PROBLEM STATEMENT: Below, locate the line that contains "fron-end roda na porta 8080, por default.". Repeat exactly from that line to the line that contains "x read this", inclusive, leaving out the pictures.

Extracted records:
= Beginning of Section =

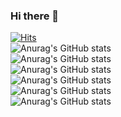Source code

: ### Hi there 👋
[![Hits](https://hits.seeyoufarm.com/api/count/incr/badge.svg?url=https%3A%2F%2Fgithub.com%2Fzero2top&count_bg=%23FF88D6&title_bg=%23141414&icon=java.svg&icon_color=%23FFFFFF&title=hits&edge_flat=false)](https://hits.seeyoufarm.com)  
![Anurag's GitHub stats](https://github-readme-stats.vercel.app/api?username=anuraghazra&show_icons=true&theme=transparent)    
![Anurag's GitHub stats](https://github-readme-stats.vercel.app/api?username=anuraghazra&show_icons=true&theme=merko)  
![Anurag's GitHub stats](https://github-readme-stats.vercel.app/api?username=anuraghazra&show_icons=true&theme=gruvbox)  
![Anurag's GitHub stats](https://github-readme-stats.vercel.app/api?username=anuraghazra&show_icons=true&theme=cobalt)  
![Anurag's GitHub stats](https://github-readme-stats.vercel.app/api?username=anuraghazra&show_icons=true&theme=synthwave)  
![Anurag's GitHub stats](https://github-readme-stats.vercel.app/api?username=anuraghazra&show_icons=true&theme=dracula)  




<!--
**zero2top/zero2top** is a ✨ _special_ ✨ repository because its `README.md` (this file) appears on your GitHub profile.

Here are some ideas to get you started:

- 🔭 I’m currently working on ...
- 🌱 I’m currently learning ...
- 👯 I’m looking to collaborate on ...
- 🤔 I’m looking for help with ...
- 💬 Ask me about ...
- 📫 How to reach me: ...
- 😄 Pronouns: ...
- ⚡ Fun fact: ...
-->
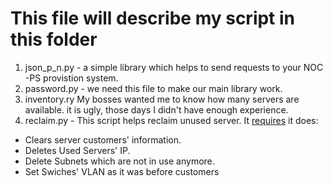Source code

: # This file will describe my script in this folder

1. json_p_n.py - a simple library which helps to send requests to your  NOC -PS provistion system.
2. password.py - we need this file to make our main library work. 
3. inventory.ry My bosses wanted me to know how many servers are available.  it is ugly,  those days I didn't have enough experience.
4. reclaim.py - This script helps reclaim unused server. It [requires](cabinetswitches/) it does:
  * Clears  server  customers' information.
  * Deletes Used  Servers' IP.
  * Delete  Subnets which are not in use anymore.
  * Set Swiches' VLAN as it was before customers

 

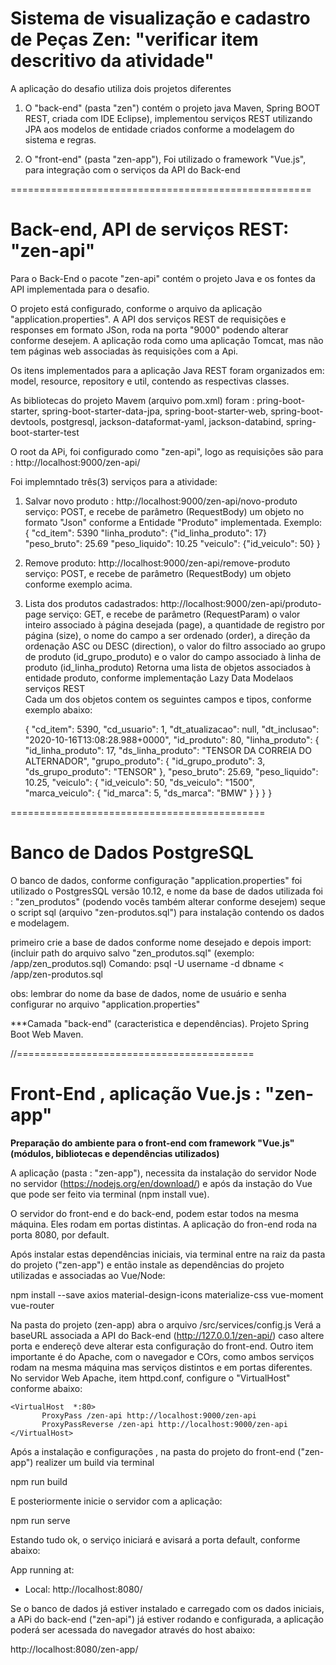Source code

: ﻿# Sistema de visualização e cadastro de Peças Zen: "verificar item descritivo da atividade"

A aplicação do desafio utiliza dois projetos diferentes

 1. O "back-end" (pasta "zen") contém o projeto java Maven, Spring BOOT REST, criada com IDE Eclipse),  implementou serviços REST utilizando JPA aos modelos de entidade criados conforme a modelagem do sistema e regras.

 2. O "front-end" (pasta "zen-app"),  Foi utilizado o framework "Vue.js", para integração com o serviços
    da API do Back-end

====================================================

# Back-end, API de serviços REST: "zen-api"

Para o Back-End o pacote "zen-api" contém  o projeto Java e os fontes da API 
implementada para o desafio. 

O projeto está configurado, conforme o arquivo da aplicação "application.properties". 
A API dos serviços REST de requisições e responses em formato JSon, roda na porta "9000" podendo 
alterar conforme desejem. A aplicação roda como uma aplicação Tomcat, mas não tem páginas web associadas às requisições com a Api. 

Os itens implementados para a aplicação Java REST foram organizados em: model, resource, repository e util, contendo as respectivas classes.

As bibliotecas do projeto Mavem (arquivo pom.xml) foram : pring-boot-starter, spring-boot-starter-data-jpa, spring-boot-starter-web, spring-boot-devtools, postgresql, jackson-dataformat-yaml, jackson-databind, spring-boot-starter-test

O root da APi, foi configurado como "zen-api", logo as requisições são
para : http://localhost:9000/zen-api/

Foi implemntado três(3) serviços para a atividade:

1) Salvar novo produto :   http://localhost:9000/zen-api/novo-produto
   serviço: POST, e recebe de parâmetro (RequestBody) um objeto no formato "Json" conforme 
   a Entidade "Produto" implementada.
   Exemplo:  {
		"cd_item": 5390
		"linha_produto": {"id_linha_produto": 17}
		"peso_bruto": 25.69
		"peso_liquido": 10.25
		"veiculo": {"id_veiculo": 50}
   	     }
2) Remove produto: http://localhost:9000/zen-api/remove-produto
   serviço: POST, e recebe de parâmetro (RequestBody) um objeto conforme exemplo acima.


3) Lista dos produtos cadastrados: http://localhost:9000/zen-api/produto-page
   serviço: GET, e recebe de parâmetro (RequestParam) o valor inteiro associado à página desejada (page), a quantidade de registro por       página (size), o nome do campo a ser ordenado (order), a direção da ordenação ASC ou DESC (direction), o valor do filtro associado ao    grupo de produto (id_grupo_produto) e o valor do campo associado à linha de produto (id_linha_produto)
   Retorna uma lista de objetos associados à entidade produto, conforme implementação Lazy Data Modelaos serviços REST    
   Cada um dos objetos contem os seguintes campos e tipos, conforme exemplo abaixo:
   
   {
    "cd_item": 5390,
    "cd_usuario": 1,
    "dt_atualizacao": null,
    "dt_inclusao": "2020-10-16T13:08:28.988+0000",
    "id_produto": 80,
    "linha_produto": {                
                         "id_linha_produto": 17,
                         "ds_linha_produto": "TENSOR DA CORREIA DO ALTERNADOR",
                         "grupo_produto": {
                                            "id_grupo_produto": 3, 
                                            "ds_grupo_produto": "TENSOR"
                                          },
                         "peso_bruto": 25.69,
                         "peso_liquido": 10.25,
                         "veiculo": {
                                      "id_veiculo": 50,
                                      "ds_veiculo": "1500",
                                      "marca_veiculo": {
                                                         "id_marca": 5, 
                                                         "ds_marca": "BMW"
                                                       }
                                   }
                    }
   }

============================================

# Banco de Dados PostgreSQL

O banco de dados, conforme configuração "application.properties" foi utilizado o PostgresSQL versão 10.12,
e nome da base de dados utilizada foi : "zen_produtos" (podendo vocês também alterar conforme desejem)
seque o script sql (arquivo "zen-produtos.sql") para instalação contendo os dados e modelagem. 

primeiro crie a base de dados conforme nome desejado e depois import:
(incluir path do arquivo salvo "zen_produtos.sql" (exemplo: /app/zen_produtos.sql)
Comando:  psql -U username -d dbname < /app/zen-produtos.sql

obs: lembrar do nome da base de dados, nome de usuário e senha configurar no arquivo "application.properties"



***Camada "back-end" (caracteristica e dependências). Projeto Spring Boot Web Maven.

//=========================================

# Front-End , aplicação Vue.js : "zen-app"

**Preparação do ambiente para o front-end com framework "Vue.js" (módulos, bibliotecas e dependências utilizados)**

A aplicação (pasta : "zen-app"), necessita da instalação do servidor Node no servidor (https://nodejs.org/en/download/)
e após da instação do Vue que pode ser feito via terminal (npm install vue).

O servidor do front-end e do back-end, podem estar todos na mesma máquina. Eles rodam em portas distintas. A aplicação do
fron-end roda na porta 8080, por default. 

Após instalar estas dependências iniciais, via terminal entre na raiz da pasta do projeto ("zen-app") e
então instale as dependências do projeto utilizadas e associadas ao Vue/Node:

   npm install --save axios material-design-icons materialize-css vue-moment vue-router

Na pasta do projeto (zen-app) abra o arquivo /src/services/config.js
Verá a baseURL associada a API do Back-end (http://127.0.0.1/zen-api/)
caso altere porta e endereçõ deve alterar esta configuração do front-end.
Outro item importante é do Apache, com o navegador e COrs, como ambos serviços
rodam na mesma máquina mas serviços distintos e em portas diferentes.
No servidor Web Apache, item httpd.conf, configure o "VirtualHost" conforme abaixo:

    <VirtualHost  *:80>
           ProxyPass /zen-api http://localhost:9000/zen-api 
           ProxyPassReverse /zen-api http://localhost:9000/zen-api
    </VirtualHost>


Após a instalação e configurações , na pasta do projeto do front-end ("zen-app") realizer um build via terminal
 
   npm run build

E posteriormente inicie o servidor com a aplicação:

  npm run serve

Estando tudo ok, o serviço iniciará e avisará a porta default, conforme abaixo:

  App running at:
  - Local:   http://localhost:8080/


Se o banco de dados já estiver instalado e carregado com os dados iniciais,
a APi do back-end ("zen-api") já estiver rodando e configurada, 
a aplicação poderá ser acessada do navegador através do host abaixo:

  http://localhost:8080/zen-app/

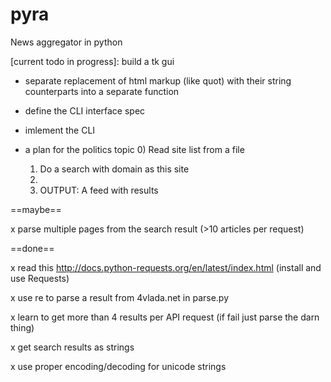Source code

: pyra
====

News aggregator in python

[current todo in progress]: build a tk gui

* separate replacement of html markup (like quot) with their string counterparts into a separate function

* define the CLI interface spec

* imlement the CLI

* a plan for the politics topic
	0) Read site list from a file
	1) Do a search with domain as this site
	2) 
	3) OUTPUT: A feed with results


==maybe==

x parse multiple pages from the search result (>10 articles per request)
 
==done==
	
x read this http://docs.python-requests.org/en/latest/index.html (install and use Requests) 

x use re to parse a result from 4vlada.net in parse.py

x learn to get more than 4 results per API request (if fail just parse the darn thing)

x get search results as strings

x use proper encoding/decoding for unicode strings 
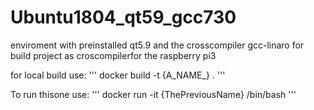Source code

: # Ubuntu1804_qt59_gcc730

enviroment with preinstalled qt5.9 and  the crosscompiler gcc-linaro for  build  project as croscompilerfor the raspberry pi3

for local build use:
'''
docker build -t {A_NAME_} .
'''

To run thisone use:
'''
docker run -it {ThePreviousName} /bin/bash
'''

= End of Section =
= Beginning of Section =

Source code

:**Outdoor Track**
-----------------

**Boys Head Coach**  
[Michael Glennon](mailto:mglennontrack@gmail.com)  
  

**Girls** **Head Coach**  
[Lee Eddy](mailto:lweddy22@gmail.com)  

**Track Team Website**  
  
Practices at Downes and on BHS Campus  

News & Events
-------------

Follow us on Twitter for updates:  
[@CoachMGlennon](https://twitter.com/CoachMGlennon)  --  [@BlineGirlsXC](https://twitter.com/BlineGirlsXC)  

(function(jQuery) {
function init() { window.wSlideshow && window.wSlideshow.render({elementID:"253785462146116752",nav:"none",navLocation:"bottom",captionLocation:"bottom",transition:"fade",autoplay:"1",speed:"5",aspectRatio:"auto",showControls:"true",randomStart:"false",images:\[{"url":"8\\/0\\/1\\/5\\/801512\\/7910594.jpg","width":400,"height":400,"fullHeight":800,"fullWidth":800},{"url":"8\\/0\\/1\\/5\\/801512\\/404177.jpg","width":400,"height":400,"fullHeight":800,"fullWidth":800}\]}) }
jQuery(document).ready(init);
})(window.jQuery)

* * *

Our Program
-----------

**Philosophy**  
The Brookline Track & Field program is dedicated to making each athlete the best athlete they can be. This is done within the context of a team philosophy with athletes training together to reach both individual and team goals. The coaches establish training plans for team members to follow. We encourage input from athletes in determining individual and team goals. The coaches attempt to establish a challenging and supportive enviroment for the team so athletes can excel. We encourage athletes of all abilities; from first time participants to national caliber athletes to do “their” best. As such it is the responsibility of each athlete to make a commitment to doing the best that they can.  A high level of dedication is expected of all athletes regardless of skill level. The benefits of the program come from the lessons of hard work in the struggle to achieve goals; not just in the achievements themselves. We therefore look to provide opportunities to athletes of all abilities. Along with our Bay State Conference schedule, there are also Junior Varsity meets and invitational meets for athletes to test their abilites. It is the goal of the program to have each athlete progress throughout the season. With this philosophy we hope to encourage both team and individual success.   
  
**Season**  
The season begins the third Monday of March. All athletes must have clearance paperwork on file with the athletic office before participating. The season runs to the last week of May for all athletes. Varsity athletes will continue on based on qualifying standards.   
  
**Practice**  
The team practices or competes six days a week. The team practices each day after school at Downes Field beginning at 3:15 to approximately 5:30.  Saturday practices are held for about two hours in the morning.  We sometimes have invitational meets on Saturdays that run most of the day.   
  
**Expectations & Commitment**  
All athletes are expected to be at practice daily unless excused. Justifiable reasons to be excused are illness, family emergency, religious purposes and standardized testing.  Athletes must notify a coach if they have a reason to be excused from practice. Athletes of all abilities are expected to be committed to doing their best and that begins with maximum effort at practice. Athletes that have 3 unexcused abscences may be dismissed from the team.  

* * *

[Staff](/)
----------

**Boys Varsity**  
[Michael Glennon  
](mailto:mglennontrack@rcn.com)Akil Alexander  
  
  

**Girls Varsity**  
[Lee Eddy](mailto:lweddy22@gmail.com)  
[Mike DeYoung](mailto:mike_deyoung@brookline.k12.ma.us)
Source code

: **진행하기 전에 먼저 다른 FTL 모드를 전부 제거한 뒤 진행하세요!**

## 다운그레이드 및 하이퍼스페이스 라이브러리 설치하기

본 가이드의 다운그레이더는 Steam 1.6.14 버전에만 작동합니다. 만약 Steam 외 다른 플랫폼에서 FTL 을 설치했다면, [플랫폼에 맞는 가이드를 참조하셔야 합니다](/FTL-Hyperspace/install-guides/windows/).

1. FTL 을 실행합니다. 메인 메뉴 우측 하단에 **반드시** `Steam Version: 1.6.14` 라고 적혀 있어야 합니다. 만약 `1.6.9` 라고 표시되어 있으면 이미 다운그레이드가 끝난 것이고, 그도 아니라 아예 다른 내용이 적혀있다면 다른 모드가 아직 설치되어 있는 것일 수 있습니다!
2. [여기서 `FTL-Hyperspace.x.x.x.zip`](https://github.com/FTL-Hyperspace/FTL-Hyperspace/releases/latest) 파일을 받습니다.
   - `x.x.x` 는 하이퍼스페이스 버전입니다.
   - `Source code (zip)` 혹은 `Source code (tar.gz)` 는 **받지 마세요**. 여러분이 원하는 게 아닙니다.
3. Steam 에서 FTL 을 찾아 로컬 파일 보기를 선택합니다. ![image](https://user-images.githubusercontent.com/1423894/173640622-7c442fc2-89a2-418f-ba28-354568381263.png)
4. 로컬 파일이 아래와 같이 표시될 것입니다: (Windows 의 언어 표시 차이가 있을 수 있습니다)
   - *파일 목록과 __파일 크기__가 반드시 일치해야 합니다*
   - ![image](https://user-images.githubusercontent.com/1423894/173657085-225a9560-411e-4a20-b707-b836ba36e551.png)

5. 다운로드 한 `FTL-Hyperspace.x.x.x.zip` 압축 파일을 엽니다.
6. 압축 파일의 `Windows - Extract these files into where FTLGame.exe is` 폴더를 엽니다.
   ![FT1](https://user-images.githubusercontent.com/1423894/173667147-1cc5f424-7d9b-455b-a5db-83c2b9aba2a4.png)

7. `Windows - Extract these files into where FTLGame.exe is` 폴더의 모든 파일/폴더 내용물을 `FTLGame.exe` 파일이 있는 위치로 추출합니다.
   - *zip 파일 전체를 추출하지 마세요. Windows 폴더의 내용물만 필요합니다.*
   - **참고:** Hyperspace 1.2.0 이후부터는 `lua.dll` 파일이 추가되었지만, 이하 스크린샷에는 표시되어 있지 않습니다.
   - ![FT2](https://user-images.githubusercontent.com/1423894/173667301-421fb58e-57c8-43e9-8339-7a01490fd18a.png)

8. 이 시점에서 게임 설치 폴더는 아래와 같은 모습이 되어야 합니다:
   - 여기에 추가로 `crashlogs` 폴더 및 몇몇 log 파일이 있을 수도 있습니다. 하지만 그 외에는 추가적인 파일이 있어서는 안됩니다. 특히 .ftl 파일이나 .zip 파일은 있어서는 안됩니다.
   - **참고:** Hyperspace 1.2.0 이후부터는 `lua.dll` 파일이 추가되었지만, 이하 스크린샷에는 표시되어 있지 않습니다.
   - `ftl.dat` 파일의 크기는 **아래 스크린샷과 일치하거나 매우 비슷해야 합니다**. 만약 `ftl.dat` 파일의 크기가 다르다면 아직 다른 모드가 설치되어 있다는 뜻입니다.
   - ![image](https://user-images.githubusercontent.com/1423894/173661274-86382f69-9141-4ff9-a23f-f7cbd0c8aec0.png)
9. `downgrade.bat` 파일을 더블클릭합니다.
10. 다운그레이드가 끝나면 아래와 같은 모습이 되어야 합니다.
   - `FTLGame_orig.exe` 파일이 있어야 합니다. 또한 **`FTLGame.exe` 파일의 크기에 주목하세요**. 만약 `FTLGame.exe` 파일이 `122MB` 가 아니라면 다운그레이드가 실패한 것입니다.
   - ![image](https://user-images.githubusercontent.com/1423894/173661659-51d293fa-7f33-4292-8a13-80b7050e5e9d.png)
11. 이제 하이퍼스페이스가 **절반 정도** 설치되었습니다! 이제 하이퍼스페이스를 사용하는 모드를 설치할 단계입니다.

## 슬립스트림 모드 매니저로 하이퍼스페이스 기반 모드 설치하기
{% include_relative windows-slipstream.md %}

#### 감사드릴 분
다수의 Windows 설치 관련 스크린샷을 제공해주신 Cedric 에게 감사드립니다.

= End of Section =
= Beginning of Section =

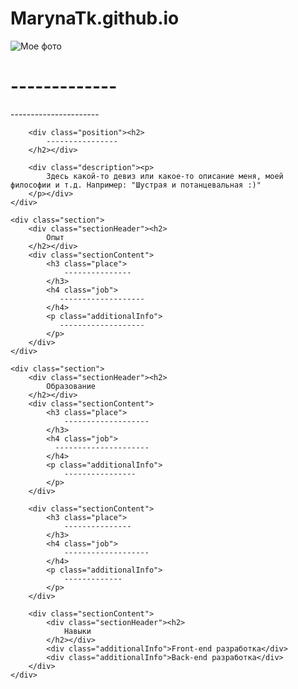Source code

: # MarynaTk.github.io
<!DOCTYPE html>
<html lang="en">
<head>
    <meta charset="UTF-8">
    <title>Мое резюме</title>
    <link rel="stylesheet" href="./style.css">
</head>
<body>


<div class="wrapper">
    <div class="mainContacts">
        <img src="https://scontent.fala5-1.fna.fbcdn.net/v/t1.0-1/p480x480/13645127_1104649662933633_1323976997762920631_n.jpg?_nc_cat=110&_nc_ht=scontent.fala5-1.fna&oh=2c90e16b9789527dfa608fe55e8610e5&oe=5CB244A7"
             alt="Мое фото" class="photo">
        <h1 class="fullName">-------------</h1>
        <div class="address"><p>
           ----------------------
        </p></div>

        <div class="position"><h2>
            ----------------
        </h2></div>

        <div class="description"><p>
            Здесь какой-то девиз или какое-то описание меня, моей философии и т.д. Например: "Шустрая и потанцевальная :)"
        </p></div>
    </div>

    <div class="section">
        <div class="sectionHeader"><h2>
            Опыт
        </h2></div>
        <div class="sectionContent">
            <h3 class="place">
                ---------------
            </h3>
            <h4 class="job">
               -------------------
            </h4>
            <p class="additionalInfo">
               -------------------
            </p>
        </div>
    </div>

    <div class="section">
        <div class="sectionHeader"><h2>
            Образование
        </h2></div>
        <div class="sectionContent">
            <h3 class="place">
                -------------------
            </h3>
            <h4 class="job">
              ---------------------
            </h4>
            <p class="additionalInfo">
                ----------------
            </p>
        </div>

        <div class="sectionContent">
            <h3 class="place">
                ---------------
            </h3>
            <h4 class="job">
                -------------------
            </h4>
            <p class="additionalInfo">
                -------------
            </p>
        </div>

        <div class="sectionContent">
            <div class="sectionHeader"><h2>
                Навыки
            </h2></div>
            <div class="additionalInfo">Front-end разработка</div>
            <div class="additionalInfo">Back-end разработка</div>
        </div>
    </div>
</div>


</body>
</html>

= End of Section =

EXERCISE RESULT:
fron-end roda na porta 8080, por default. 

Após instalar estas dependências iniciais, via terminal entre na raiz da pasta do projeto ("zen-app") e
então instale as dependências do projeto utilizadas e associadas ao Vue/Node:

   npm install --save axios material-design-icons materialize-css vue-moment vue-router

Na pasta do projeto (zen-app) abra o arquivo /src/services/config.js
Verá a baseURL associada a API do Back-end (http://127.0.0.1/zen-api/)
caso altere porta e endereçõ deve alterar esta configuração do front-end.
Outro item importante é do Apache, com o navegador e COrs, como ambos serviços
rodam na mesma máquina mas serviços distintos e em portas diferentes.
No servidor Web Apache, item httpd.conf, configure o "VirtualHost" conforme abaixo:

    <VirtualHost  *:80>
           ProxyPass /zen-api http://localhost:9000/zen-api 
           ProxyPassReverse /zen-api http://localhost:9000/zen-api
    </VirtualHost>


Após a instalação e configurações , na pasta do projeto do front-end ("zen-app") realizer um build via terminal
 
   npm run build

E posteriormente inicie o servidor com a aplicação:

  npm run serve

Estando tudo ok, o serviço iniciará e avisará a porta default, conforme abaixo:

  App running at:
  - Local:   http://localhost:8080/


Se o banco de dados já estiver instalado e carregado com os dados iniciais,
a APi do back-end ("zen-api") já estiver rodando e configurada, 
a aplicação poderá ser acessada do navegador através do host abaixo:

  http://localhost:8080/zen-app/

Source code

: pyra
====

News aggregator in python

[current todo in progress]: build a tk gui

* separate replacement of html markup (like quot) with their string counterparts into a separate function

* define the CLI interface spec

* imlement the CLI

* a plan for the politics topic
	0) Read site list from a file
	1) Do a search with domain as this site
	2) 
	3) OUTPUT: A feed with results


==maybe==

x parse multiple pages from the search result (>10 articles per request)
 
==done==
	
x read this http://docs.python-requests.org/en/latest/index.html (install and use Requests) 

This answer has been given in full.